Review Summary: Genesis’ first masterpiece: Nursery Cryme is a thoughtful symphonic prog-rock release driven by youthful imagination and a will to succeed.
The late, great jazz master Charles Mingus once said that “creativity is more than just being different… what’s hard is to be as simple as Bach”. Jazz as a genre of course is second to none as a creative outlet but while creativity can come in many forms, it is hard to argue against progressive rock being a close second. Forging from pop roots Genesis quickly established themselves as a genuine progressive act with their second album Trespass
, jumping aboard the bandwagon popularised by King Crimson et al. just one year previously. Clearly this was a large transformation for such a young band, and although Trespass
wasn’t a bad album it suffered from overly elaborate arrangements and embryonic compositions. Discarding the flak Genesis underwent a few major line-up changes, not least the introduction of Phil Collins on drums, and classic-era Genesis was born. With new personnel the group would go on to take the still infant progressive rock scene to new heights, and they marked this new epoch with their first glorious exemplar, Nursery Cryme
Both adventurous in design and imaginative in presentation, Nursery Cryme
purveys a deeply pensive aura through its delicate instrumentation which provides a vessel for Peter Gabriel’s commanding vocals.
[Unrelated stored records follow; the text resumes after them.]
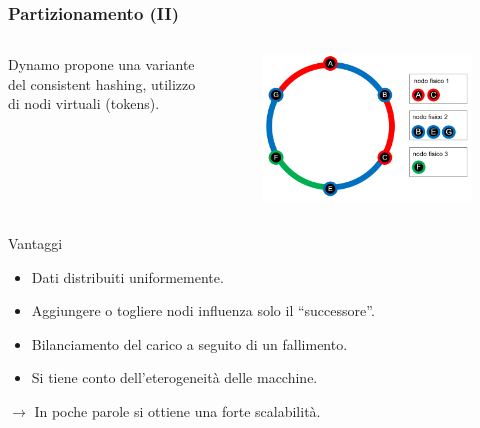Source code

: \begin{frame}
  \frametitle{Partizionamento (II)}
  \begin{columns}
  \begin{column}{0.5\textwidth}
  Dynamo propone una variante del consistent hashing, utilizzo di \alert{nodi virtuali} (tokens).
  \end{column}
  \begin{column}{0.5\textwidth}
  \begin{figure}
  \centering
  \includegraphics[scale=0.23]{dynamo/virtual-node.png}
  \end{figure}
  \end{column}
  \end{columns}
  \begin{block}{Vantaggi}
  \begin{itemize}
  \item Dati distribuiti uniformemente.
  \item Aggiungere o togliere nodi influenza solo il ``successore''.
  \item Bilanciamento del carico a seguito di un fallimento.
  \item Si tiene conto dell'eterogeneità delle macchine.
  \end{itemize}
  $\longrightarrow$ In poche parole si ottiene una forte \alert{scalabilità}.
  \end{block}
\end{frame}


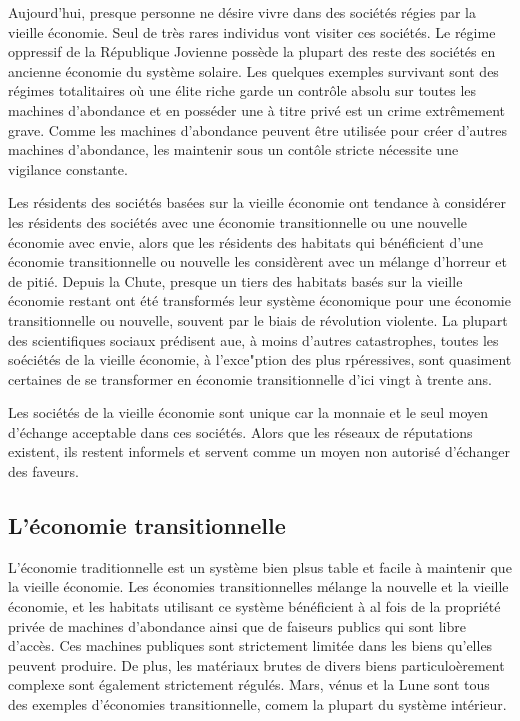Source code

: Aujourd'hui, presque personne ne désire vivre dans des sociétés régies par la vieille économie. Seul de très rares individus vont visiter ces sociétés. Le régime oppressif de la République Jovienne possède la plupart des reste des sociétés en ancienne économie du système solaire. Les quelques exemples survivant sont des régimes totalitaires où une élite riche garde un contrôle absolu sur toutes les machines d'abondance et en posséder une à titre privé est un crime extrêmement grave. Comme les machines d'abondance peuvent être utilisée pour créer d'autres machines d'abondance, les maintenir sous un contôle stricte nécessite une vigilance constante. 

Les résidents des sociétés basées sur la vieille économie ont tendance à considérer les résidents des sociétés avec une économie transitionnelle ou une nouvelle économie avec envie, alors que les résidents des habitats qui bénéficient d'une économie transitionnelle ou nouvelle les considèrent avec un mélange d'horreur et de pitié. Depuis la Chute, presque un tiers des habitats basés sur la vieille économie restant ont été transformés leur système économique pour une économie transitionnelle ou nouvelle, souvent par le biais de révolution violente. La plupart des scientifiques sociaux prédisent aue, à moins d'autres catastrophes, toutes les soéciétés de la vieille économie, à l'exce"ption des plus rpéressives, sont quasiment certaines de se transformer en économie transitionnelle d'ici vingt à trente ans. 

Les sociétés de la vieille économie sont unique car la monnaie et le seul moyen d'échange acceptable dans ces sociétés. Alors que les réseaux de réputations existent, ils restent informels et servent comme un moyen non autorisé d'échanger des faveurs. 

\subsection{L'économie transitionnelle} \label{sec:transitional-economy} 

L'économie traditionnelle est un système bien plsus table et facile à maintenir que la vieille économie. Les économies transitionnelles mélange la nouvelle et la vieille économie, et les habitats utilisant ce système bénéficient à al fois de la propriété privée de machines d'abondance ainsi que de faiseurs publics qui sont libre d'accès. Ces machines publiques sont strictement limitée dans les biens qu'elles peuvent produire. De plus, les matériaux brutes de divers biens particuloèrement complexe sont également strictement régulés. Mars, vénus et la Lune sont tous des exemples d'économies transitionnelle, comem la plupart du système intérieur.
The beauty is in the detail; subdued brass and woodwind passages intermittently punctuate the wailing guitar riffs and gentle organ melodies bringing additional depth to the music, and yet it all seems so simple. This veil of simplicity shrouds the few audible mistakes and even these feel calculated, serving in creating a personable atmosphere for Gabriel to hypnotise through his surreal narrative. From the crooning folk verses of Seven Stones
to the audaciously theatrical stanzas of prog-rock epic The Return of the Giant Hogweed
, quaint storylines pervade the music injecting further charm and character into the record. It sounds eccentric, and at times it borders on plain silly, but throughout Gabriel retains a vice-like grip on his audience, aided by the outstanding pacing of the tracks.
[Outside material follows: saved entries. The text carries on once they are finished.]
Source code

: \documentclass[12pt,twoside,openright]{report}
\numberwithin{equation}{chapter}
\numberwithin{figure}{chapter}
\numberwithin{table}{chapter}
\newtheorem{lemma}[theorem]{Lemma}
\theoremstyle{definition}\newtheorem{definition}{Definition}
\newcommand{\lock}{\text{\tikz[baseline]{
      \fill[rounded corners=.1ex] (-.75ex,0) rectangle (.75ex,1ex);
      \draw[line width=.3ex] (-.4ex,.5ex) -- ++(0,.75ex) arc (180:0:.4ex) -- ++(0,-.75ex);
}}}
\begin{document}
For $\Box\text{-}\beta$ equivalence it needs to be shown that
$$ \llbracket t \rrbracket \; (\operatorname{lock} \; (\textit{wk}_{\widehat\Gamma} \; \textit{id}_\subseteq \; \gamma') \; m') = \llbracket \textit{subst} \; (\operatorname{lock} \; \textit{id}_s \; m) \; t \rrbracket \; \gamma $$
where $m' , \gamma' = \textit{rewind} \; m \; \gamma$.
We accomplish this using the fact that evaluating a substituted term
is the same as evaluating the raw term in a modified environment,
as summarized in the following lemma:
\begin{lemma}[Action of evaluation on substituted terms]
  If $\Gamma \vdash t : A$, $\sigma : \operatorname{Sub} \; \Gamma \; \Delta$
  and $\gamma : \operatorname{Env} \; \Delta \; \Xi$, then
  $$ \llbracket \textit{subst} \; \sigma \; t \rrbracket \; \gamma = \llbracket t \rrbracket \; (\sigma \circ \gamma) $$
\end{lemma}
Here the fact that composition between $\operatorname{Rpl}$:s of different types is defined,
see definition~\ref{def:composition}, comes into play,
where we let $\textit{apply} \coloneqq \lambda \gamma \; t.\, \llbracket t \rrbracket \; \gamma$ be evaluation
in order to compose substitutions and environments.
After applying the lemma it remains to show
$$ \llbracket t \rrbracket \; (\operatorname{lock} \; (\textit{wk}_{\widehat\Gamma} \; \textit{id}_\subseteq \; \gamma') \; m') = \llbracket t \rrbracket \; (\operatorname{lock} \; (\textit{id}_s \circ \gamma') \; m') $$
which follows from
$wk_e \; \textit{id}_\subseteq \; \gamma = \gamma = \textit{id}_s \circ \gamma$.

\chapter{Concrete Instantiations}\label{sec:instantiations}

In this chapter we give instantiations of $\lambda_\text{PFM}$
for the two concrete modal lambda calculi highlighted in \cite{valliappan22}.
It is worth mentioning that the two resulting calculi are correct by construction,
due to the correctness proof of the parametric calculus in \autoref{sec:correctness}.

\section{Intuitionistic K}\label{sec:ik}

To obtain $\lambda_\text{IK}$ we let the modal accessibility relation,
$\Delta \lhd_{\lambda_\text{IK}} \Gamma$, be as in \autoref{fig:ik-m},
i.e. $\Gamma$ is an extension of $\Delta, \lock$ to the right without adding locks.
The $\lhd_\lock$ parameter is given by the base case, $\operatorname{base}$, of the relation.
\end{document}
The first of many flagship moments throughout Nursery Cryme
arrives in the form of the genre-defining, microcosmic opener The Musical Box
. Rivalling King Crimson’s Epitaph
as the gold-standard for symphonic prog, this ten minute arrangement illustrates regions of profound technical prowess and an acute manipulation of tempos and timbres enhance the atmosphere; refining convoluted meanderings into complimentary movements. This is far from the only example of genius however, with a diverse range of techniques unique to every track. Saccharine-dosed, folksy numbers are just as common as the progressive excesses and display a wholly different side to the band. Restrained duo Harlequin
and Seven Stones
rely heavily on eerie organ melodies, and the introduction of an acoustic guitar passage in the former compliments the vocal harmonies of Gabriel and Collins, leading to another distinctive aesthetic.
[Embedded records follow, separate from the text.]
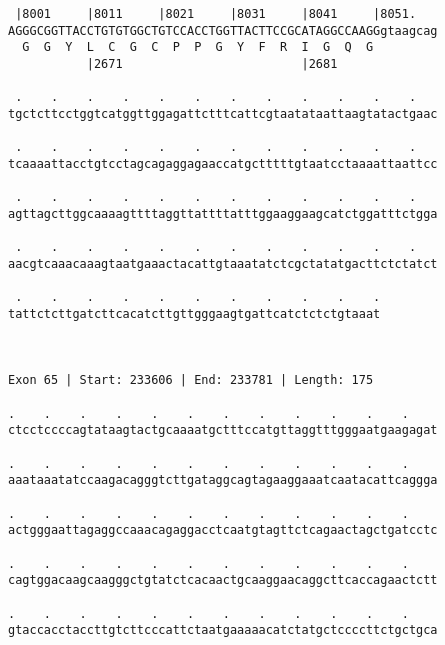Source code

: \documentclass{article}
\begin{document}
\begin{Verbatim}
 |8001     |8011     |8021     |8031     |8041     |8051.   
AGGGCGGTTACCTGTGTGGCTGTCCACCTGGTTACTTCCGCATAGGCCAAGGgtaagcag
  G  G  Y  L  C  G  C  P  P  G  Y  F  R  I  G  Q  G         
           |2671                         |2681              
  
 .    .    .    .    .    .    .    .    .    .    .    .   
tgctcttcctggtcatggttggagattctttcattcgtaatataattaagtatactgaac
                                                            
 .    .    .    .    .    .    .    .    .    .    .    .   
tcaaaattacctgtcctagcagaggagaaccatgctttttgtaatcctaaaattaattcc
                                                            
 .    .    .    .    .    .    .    .    .    .    .    .   
agttagcttggcaaaagttttaggttattttatttggaaggaagcatctggatttctgga
                                                            
 .    .    .    .    .    .    .    .    .    .    .    .   
aacgtcaaacaaagtaatgaaactacattgtaaatatctcgctatatgacttctctatct
                                                            
 .    .    .    .    .    .    .    .    .    .    .
tattctcttgatcttcacatcttgttgggaagtgattcatctctctgtaaat
                                                    
                                                    
 
Exon 65 | Start: 233606 | End: 233781 | Length: 175
 
.    .    .    .    .    .    .    .    .    .    .    .    
ctcctccccagtataagtactgcaaaatgctttccatgttaggtttgggaatgaagagat
                                                            
.    .    .    .    .    .    .    .    .    .    .    .    
aaataaatatccaagacagggtcttgataggcagtagaaggaaatcaatacattcaggga
                                                            
.    .    .    .    .    .    .    .    .    .    .    .    
actgggaattagaggccaaacagaggacctcaatgtagttctcagaactagctgatcctc
                                                            
.    .    .    .    .    .    .    .    .    .    .    .    
cagtggacaagcaagggctgtatctcacaactgcaaggaacaggcttcaccagaactctt
                                                            
.    .    .    .    .    .    .    .    .    .    .    .    
gtaccacctaccttgtcttcccattctaatgaaaaacatctatgctccccttctgctgca
                                                            

\end{Verbatim}
\end{document}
Whether it was the influence of Charisma label-mates Van Der Graaf Generator, with whom Genesis toured profoundly whilst writing this album, or a fundamental desire to utilize a far greater range of auditory talents is open to debate, but the introduction of heavier passages and a denser atmosphere amplified the bands strengths and would become the blueprint for their subsequent masterpieces. The track structure, musical aptitude and songwriting would all be perfected in years to come but sometimes it takes a truly exceptional album in order for a band to realise their potential, and without Nursery Cryme
expanding the band’s boundaries then it is possible Selling England by the Pound
would never have been made. With this in mind, as a precursor to greater things, Nursery Cryme
is a resoundingly accomplished record encompassing some of the very best prog-rock endeavours with all the gall and ingenuity of youth. Moreover, it is a masterfully crafted, well-paced soundtrack containing numerous highlights, expansive textures and even a hint of satire and never a dull moment.